DESCRIPTION OF THE TASK =>
Comb through the entries for "removing" and pull out each line that holds it.

Collected data entries
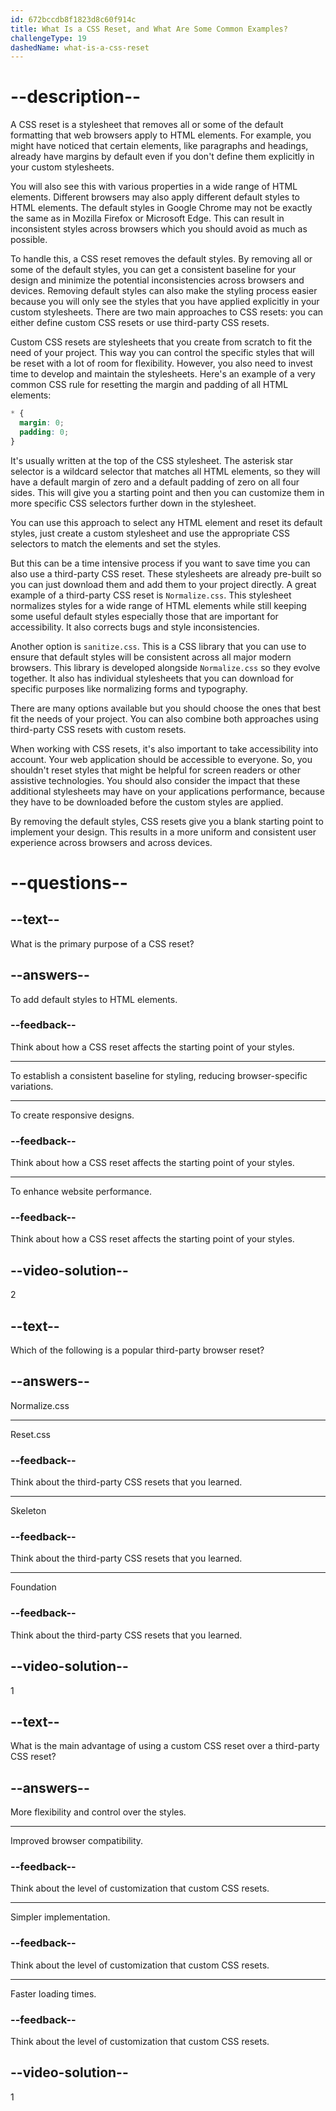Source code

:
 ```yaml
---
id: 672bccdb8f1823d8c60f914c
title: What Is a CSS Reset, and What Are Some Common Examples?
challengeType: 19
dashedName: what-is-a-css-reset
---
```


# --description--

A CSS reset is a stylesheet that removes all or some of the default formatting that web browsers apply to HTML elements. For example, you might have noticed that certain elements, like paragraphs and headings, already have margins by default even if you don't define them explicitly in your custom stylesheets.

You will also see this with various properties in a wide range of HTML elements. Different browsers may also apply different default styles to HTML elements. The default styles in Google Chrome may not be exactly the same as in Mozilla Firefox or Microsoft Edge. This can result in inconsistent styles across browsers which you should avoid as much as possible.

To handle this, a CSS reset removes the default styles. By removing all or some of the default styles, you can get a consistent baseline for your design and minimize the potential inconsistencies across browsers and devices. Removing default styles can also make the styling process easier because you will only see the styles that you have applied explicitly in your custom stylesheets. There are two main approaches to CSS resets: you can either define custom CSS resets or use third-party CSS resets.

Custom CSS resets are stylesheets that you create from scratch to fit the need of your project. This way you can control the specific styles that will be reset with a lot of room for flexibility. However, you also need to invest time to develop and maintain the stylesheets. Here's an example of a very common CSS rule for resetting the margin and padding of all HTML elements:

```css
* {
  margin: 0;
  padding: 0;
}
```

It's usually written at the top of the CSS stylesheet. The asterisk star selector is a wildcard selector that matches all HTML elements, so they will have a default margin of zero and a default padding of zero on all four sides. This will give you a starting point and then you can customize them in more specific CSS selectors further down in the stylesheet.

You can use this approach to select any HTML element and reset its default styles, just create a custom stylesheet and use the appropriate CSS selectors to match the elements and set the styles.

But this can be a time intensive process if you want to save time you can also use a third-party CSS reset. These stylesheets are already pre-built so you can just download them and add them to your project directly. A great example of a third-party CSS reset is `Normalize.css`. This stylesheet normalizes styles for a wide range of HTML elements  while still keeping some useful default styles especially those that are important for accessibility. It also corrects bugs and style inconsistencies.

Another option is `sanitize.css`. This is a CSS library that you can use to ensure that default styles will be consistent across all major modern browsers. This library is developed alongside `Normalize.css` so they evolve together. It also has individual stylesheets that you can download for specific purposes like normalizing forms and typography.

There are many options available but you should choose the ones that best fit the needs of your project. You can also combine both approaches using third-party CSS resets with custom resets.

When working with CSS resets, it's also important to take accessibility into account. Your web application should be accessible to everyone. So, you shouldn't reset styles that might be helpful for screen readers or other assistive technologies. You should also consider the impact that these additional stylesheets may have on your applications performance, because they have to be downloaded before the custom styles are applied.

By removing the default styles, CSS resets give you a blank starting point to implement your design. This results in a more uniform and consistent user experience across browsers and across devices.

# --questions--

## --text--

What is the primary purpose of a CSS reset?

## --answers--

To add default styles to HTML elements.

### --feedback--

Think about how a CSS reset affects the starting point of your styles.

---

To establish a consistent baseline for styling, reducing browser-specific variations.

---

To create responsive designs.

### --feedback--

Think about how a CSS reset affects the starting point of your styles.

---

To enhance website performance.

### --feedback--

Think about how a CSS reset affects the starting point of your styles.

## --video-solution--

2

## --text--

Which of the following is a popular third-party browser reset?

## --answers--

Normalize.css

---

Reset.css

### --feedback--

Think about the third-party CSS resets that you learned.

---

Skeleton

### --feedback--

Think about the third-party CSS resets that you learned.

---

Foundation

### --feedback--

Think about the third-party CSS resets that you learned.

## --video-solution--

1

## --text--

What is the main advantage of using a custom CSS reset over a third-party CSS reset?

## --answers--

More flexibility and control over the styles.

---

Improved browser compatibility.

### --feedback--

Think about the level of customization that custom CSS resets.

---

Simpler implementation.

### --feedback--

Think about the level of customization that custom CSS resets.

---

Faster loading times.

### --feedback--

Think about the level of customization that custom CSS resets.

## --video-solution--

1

RESPONSE AREA =>
To handle this, a CSS reset removes the default styles. By removing all or some of the default styles, you can get a consistent baseline for your design and minimize the potential inconsistencies across browsers and devices. Removing default styles can also make the styling process easier because you will only see the styles that you have applied explicitly in your custom stylesheets. There are two main approaches to CSS resets: you can either define custom CSS resets or use third-party CSS resets.
By removing the default styles, CSS resets give you a blank starting point to implement your design. This results in a more uniform and consistent user experience across browsers and across devices.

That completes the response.